Menurut pernyataan gabungan komite, pengumuman Israel tersebut adalah pelanggaran nyata terhadap hukum internasional. Mereka menilai Israel berupaya mempertahankan pendudukan ilegal dan memaksakan kehendaknya lewat kekerasan, yang jelas-jelas bertentangan dengan legitimasi internasional.
Komite yang beranggotakan 23 negara Islam —termasuk Indonesia— serta Liga Arab dan Organisasi Kerja Sama Islam (OKI) menegaskan bahwa tindakan Israel ini adalah kelanjutan dari pelanggaran berat yang mereka lakukan selama ini. Pelanggaran itu meliputi pembunuhan, kelaparan, pemindahan paksa, pencaplokan tanah Palestina, hingga terorisme yang dilakukan para pemukim. Komite menyebut semua itu sebagai kejahatan terhadap kemanusiaan.

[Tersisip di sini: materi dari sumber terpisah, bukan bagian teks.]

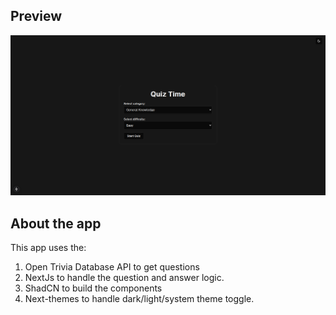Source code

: ## Preview

![trivia app using the open tdb api](preview.png)

## About the app

This app uses the:
1. Open Trivia Database API to get questions
2. NextJs to handle the question and answer logic.
3. ShadCN to build the components
4. Next-themes to handle dark/light/system theme toggle.
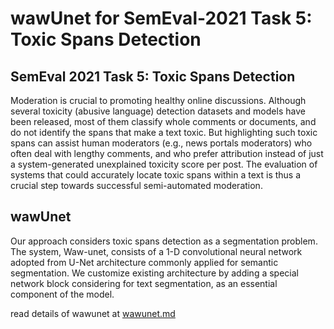 # wawUnet for SemEval-2021 Task 5: Toxic Spans Detection

## SemEval 2021 Task 5: Toxic Spans Detection

Moderation is crucial to promoting healthy online discussions. Although several toxicity (abusive language) detection datasets and models have been released, most of them classify whole comments or documents, and do not identify the spans that make a text toxic. But highlighting such toxic spans can assist human moderators (e.g., news portals moderators) who often deal with lengthy comments, and who prefer attribution instead of just a system-generated unexplained toxicity score per post. The evaluation of systems that could accurately locate toxic spans within a text is thus a crucial step towards successful semi-automated moderation.

## wawUnet
Our approach considers toxic spans detection as a segmentation problem. The system, Waw-unet, consists of a 1-D convolutional neural network adopted from U-Net architecture commonly applied for semantic segmentation. We customize existing architecture by adding a special network block considering for text segmentation, as an essential
component of the model. 

read details of wawunet at <a href="wawunet.md" target="_blank">wawunet.md</a>

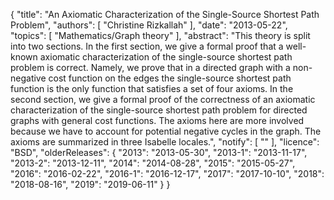 {
    "title": "An Axiomatic Characterization of the Single-Source Shortest Path Problem",
    "authors": [
        "Christine Rizkallah"
    ],
    "date": "2013-05-22",
    "topics": [
        "Mathematics/Graph theory"
    ],
    "abstract": "This theory is split into two sections. In the first section, we give a formal proof that a well-known axiomatic characterization of the single-source shortest path problem is correct. Namely, we prove that in a directed graph with a non-negative cost function on the edges the single-source shortest path function is the only function that satisfies a set of four axioms. In the second section, we give a formal proof of the correctness of an axiomatic characterization of the single-source shortest path problem for directed graphs with general cost functions. The axioms here are more involved because we have to account for potential negative cycles in the graph. The axioms are summarized in three Isabelle locales.",
    "notify": [
        ""
    ],
    "licence": "BSD",
    "olderReleases": {
        "2013": "2013-05-30",
        "2013-1": "2013-11-17",
        "2013-2": "2013-12-11",
        "2014": "2014-08-28",
        "2015": "2015-05-27",
        "2016": "2016-02-22",
        "2016-1": "2016-12-17",
        "2017": "2017-10-10",
        "2018": "2018-08-16",
        "2019": "2019-06-11"
    }
}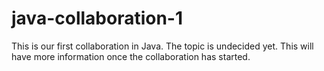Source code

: java-collaboration-1
====================

This is our first collaboration in Java. 
The topic is undecided yet.
This will have more information once the collaboration has started.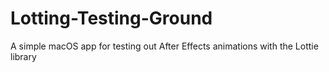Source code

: # Lotting-Testing-Ground
A simple macOS app for testing out After Effects animations with the Lottie library
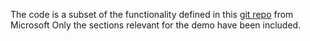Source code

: The code is a subset of the functionality defined in this [git repo](https://github.com/microsoft/PowerBI-Developer-Samples/tree/master/Python/Encrypt%20credentials/Encryption%20sample) from Microsoft
Only the sections relevant for the demo have been included.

Tindakan Israel dianggap melenyapkan peluang perdamaian dan melemahkan upaya regional serta internasional untuk de-eskalasi. Selain itu, tindakan ini memperparah penderitaan rakyat Palestina yang sudah menghadapi agresi dan blokade selama hampir dua tahun.
Merespons situasi berbahaya ini, Komite Menteri mendesak agar agresi Israel terhadap Jalur Gaza segera dihentikan. Mereka juga menuntut penghentian pelanggaran terhadap warga sipil dan infrastruktur di Gaza, Tepi Barat, dan Yerusalem Timur.
Tuntutan Kemanusiaan dan Solusi Dua Negara
Komite juga menuntut Israel segera mengizinkan masuknya bantuan kemanusiaan dalam skala besar ke Jalur Gaza. Bantuan ini mencakup makanan, obat-obatan, dan bahan bakar. Israel juga didesak memastikan lembaga dan organisasi kemanusiaan internasional dapat beroperasi dengan bebas, sesuai hukum kemanusiaan internasional.
Lebih lanjut, komite mendukung upaya Mesir, Qatar, dan Amerika Serikat (AS) untuk mencapai gencatan senjata dan pertukaran tawanan. Mereka melihat ini sebagai pintu masuk kemanusiaan untuk meredakan penderitaan dan mengakhiri agresi.